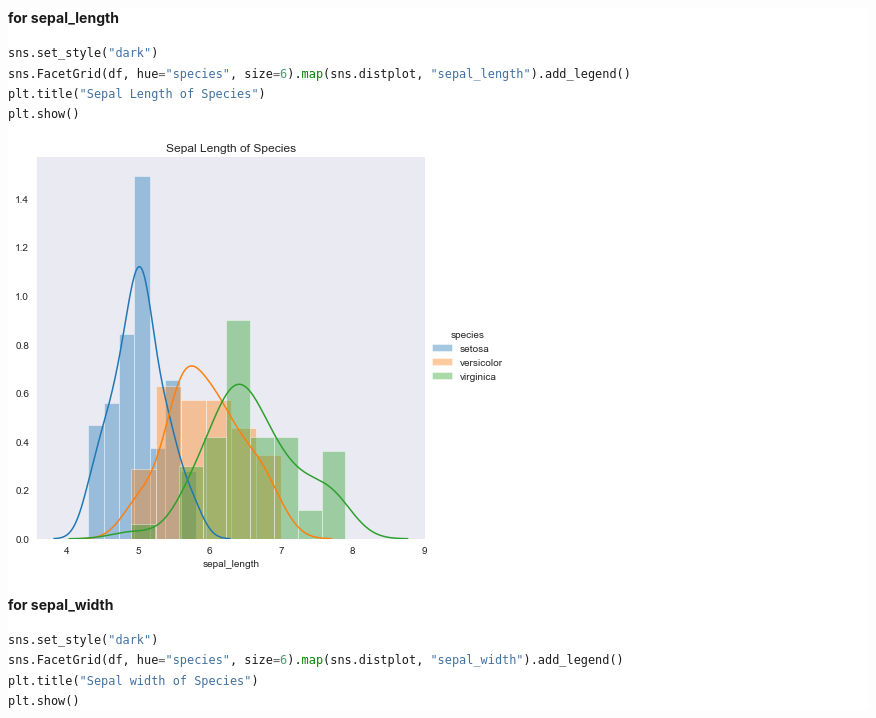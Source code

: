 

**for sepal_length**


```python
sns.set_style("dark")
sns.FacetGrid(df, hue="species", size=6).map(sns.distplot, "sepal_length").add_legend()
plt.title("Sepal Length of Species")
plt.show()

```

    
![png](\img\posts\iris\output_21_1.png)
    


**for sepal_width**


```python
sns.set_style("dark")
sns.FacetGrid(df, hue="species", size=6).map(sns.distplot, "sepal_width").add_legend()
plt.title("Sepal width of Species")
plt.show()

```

══════════

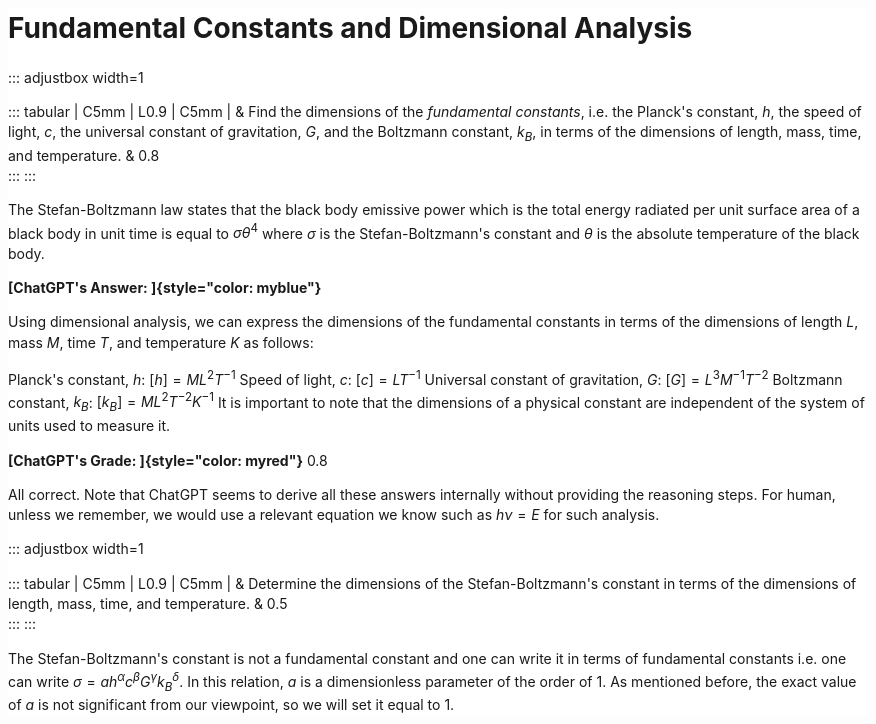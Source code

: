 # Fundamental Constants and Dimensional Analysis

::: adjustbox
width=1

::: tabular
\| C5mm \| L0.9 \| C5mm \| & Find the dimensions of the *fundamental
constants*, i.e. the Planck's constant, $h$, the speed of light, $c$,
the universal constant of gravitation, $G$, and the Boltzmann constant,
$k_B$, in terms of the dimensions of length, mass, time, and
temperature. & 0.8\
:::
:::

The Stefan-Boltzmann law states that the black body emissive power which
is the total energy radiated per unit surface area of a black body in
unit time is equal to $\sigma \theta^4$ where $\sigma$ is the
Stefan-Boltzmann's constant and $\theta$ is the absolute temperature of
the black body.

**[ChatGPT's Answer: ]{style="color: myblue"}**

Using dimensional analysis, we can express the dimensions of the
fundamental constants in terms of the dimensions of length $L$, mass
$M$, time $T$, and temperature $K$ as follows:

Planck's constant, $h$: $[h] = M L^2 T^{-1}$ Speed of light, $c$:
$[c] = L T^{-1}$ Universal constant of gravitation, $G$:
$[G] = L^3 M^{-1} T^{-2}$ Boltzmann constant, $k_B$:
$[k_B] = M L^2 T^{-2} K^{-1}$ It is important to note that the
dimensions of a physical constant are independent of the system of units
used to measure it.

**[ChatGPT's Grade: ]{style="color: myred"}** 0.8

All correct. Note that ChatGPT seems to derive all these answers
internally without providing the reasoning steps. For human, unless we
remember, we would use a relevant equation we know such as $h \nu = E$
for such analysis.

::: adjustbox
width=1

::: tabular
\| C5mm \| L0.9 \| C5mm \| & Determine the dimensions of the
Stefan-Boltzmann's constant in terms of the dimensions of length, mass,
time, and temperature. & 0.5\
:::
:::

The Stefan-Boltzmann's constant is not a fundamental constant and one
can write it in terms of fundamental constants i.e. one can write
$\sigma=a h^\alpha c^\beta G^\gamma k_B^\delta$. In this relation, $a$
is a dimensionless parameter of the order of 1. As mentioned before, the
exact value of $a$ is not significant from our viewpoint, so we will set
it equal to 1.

══════════

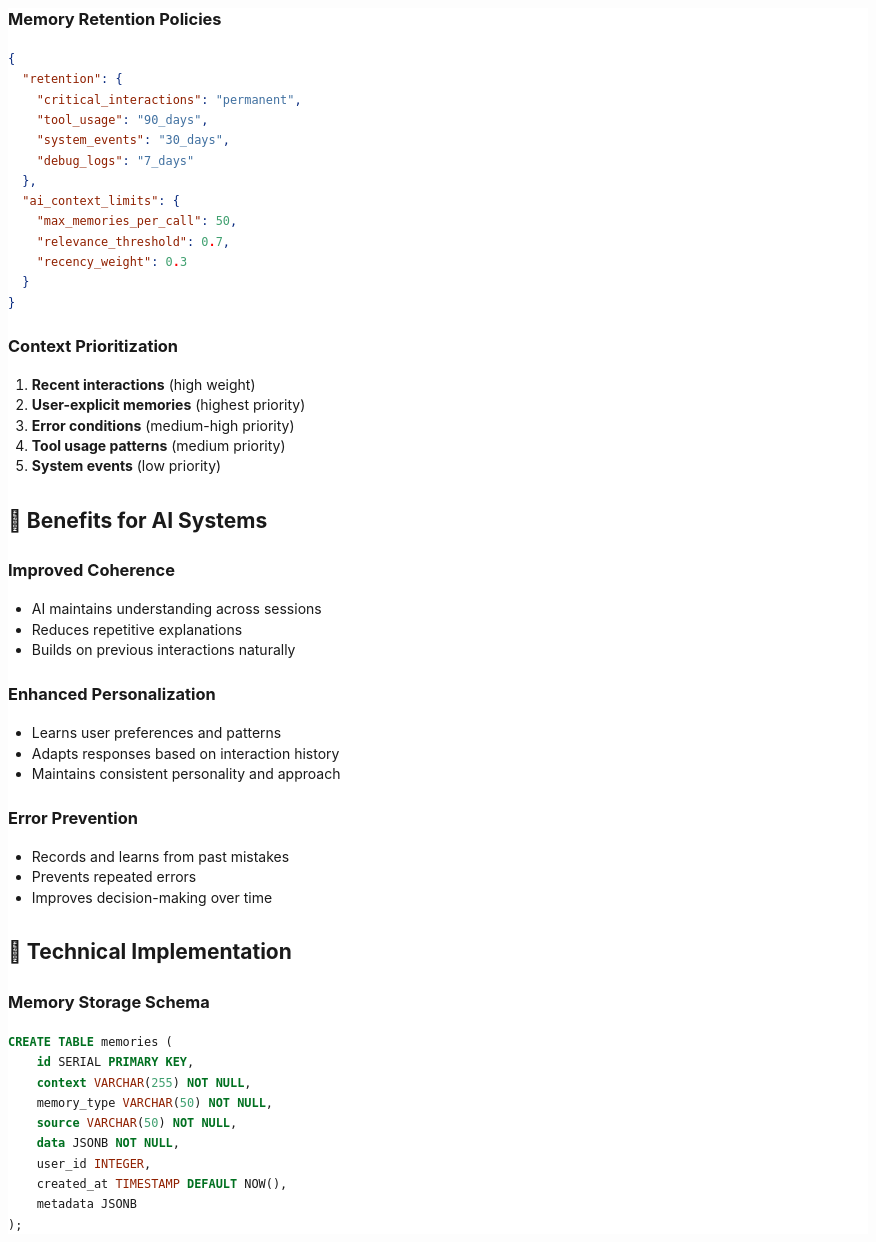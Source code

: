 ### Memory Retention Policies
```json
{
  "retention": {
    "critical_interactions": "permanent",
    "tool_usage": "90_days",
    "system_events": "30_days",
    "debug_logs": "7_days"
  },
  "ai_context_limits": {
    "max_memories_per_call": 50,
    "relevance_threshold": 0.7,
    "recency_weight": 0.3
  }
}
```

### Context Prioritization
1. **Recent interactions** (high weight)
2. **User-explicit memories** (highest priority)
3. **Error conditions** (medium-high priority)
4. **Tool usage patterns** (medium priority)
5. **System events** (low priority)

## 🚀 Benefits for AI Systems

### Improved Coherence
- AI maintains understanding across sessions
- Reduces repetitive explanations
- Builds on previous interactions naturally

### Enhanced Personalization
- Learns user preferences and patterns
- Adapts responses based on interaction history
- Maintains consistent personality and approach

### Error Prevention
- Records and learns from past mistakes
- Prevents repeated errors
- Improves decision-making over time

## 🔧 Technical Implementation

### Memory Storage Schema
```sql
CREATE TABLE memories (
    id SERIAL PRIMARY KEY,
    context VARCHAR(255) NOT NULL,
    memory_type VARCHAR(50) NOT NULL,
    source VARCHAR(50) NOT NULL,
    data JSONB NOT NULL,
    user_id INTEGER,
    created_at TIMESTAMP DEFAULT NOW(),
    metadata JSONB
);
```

══════════

Your instructions: Among the lines above, which hold the word "from"? Report each one.

Answer for this exercise:
exact value of $a$ is not significant from our viewpoint, so we will set
- Records and learns from past mistakes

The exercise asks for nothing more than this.